+++ EXERCISE DATA +++
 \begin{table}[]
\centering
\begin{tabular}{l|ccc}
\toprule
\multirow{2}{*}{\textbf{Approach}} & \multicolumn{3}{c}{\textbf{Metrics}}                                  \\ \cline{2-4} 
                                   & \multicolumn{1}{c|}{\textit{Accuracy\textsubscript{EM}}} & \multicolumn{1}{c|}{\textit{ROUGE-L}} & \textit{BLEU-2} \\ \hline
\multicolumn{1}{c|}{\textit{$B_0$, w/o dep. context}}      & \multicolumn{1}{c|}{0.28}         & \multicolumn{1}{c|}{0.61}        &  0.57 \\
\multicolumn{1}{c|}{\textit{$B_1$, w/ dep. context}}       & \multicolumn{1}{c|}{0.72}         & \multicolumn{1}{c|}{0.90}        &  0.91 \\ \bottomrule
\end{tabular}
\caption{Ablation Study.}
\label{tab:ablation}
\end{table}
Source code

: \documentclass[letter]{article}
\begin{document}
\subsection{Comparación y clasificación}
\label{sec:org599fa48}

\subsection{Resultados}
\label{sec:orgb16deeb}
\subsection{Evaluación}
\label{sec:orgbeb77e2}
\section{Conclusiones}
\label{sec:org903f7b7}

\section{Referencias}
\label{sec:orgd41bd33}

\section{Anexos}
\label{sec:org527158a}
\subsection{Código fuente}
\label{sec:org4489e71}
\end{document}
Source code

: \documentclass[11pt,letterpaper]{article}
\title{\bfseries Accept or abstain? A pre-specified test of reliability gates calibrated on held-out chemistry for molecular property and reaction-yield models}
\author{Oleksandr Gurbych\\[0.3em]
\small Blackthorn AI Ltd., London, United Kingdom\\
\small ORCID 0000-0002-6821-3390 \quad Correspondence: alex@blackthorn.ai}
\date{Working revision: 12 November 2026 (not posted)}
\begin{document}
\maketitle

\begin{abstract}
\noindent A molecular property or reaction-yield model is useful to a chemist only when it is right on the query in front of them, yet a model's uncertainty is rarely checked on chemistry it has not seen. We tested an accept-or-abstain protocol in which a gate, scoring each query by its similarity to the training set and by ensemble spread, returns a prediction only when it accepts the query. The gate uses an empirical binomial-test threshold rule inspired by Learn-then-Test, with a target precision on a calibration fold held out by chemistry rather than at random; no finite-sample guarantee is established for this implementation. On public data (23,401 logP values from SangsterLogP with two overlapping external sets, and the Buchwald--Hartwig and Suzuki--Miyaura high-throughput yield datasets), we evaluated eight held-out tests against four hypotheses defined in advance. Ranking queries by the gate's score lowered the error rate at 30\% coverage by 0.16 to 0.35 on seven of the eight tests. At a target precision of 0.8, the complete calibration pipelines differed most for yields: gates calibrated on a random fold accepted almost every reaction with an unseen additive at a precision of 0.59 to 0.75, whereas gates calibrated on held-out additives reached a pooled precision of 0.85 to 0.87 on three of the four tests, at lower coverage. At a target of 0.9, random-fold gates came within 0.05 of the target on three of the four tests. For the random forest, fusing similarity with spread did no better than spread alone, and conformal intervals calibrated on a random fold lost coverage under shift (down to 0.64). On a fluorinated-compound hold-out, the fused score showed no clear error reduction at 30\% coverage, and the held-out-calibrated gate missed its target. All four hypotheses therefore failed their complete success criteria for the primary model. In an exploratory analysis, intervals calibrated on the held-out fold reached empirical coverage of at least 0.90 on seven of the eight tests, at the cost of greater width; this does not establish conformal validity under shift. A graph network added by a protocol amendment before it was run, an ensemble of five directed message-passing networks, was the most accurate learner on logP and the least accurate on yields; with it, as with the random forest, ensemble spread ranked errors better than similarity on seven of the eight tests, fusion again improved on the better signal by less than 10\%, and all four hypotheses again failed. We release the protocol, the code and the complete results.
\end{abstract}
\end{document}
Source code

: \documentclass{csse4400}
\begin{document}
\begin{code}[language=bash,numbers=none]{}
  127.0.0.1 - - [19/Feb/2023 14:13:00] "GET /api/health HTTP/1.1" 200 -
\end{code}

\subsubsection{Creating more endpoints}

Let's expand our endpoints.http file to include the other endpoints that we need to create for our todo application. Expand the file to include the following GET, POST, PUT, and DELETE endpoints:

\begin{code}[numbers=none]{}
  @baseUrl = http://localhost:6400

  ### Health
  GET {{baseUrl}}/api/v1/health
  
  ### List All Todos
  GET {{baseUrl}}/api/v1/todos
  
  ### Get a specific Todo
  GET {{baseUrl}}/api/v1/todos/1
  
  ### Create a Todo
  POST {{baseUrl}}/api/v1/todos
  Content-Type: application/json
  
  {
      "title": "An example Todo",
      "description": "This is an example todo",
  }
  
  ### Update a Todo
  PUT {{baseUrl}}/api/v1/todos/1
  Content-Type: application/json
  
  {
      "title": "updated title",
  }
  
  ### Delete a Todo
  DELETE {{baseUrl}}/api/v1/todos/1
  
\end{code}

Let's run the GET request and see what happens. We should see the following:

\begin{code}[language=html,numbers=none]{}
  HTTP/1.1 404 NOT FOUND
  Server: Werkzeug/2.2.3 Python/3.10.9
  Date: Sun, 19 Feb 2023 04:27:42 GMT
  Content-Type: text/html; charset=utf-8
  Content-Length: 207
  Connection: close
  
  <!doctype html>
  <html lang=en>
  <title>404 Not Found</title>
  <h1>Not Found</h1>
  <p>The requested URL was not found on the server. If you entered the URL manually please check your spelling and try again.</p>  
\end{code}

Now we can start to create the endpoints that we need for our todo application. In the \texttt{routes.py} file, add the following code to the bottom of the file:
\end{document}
+++
PROMPT: Scan the material above for lines holding the string "html" and copy those lines.

TASK OUTPUT:
\begin{code}[language=html,numbers=none]{}
  Content-Type: text/html; charset=utf-8
  <!doctype html>
  <html lang=en>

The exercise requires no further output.